The famous writer, professor at Georgetown University shares his discoveries about the benefits of loneliness and solitude for the brain.
I recently read three books on the benefits of loneliness. Two of them were called “Loneliness”, and the third, which was published last, was called “Start with yourself” (Lead Yourself First). It is positioned as a guide for the leader, but in reality, it is a reflection on the value of moments when you can be one on one with your thoughts.
The last book impressed me the most, because one of the authors is a former army officer and a respected federal judge, and accordingly it is written in the spirit of strict logic and ontological clarity, which warms my overly technical heart. If you reject the style, there are many interesting points in the book, but I was most impressed by two of them, so I decided to share them:
Lesson №1: The most correct definition of “loneliness” is a subjective state in which you are isolated from the influence of other people’s thoughts.
When we think of solitude, we often imagine isolation from the physical world (an abandoned house or the top of a mountain), such an idea we want to immediately reject because it is too romantic and completely impractical. But as this book makes clear, the real key to solitude is not responding to the actions of others: whether it’s listening to podcasts, using social media, reading books, watching TV, or talking to someone. This is a time when your mind is alone with you – no matter what is happening around you.
Lesson :2: Regular doses of loneliness are crucial for the efficient and sustainable functioning of your brain.

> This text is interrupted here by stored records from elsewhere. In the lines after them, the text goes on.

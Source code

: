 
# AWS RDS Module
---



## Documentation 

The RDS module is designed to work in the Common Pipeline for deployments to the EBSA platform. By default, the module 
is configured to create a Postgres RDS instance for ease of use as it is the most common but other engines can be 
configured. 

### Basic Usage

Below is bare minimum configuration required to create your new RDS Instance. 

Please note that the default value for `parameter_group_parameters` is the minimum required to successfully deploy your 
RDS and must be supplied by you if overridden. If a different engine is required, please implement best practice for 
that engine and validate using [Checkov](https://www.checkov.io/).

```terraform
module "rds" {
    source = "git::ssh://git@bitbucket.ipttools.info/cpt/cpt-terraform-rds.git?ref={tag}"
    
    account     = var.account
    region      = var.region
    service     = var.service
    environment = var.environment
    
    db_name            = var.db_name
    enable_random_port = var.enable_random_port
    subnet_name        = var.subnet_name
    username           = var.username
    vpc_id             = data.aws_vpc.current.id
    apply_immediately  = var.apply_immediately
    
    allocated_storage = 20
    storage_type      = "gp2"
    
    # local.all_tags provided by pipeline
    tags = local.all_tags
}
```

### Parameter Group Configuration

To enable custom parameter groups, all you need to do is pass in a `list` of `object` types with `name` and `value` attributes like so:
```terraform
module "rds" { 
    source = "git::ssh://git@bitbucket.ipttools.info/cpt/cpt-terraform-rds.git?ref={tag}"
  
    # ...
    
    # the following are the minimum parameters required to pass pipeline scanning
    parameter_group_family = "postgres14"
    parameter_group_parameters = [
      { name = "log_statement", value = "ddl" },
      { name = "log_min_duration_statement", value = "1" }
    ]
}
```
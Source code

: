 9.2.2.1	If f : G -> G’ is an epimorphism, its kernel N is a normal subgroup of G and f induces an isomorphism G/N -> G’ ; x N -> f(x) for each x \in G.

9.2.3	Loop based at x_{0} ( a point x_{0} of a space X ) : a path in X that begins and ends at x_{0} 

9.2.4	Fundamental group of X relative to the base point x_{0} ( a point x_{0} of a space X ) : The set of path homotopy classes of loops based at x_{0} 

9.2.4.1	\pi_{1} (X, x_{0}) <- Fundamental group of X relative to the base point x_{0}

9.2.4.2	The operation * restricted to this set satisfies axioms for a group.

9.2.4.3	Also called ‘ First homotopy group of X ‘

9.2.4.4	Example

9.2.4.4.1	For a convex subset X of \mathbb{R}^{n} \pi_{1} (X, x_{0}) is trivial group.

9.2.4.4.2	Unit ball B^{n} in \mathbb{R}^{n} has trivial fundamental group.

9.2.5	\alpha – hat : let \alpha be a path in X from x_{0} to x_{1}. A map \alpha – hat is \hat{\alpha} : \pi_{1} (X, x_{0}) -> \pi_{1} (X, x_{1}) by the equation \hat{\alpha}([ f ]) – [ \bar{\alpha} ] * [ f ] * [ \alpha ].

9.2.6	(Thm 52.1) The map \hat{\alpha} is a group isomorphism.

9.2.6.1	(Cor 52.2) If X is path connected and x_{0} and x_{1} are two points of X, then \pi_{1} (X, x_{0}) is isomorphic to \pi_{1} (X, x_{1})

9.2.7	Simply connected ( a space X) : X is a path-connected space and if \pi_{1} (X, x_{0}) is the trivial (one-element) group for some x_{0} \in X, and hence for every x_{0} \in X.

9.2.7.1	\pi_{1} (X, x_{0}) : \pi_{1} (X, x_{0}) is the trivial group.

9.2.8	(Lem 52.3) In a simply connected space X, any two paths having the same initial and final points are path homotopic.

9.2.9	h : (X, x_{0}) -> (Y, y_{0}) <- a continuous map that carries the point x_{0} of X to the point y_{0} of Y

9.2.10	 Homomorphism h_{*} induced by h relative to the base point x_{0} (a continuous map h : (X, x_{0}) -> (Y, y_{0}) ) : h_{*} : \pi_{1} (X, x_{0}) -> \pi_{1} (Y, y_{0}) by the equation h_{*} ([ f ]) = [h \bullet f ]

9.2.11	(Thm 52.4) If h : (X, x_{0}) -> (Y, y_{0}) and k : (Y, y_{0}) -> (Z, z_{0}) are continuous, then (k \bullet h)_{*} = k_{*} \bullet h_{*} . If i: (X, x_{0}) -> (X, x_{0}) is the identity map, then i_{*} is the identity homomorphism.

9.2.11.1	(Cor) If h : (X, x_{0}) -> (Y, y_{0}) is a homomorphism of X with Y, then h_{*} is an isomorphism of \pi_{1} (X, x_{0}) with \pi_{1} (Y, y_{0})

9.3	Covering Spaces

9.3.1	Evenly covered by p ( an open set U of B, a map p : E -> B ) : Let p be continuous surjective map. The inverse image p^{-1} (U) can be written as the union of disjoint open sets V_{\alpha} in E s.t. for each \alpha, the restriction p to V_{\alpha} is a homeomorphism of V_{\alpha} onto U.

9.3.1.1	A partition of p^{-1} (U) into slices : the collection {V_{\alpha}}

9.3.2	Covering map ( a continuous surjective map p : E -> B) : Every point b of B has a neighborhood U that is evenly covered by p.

When you spend time in isolation from other people’s thoughts, you have the opportunity to process and regulate complex emotions. This is the only time you can rethink the principles on which you build your life. This is what solves complex problems and is often necessary for creative thinking. If you avoid spending time alone with your own brain, then your mental life will be unstable and less productive.
In addition, these ideas demonstrate an interesting new look at one of my favorite topics: deep work. Not all types of deep work are suitable for this understanding of loneliness, as you can actively respond to the actions of others, for example, when you are trying to understand a difficult piece of text or concentrate on a complex lecture.
But in general, deep thinking is the time you spend alone with your own mind. This is just one of the many shades of loneliness that contributes to the prosperity of the individual. I ended my last book with the result: “Deep life is a good life.” Rethinking it, the authors of “Start with yourself” could say: “A life full of solitude (both at work and at home) is a good life.” This reasoning should be spread more often, especially today when you react to events from the moment you wake up to the moment you fall asleep.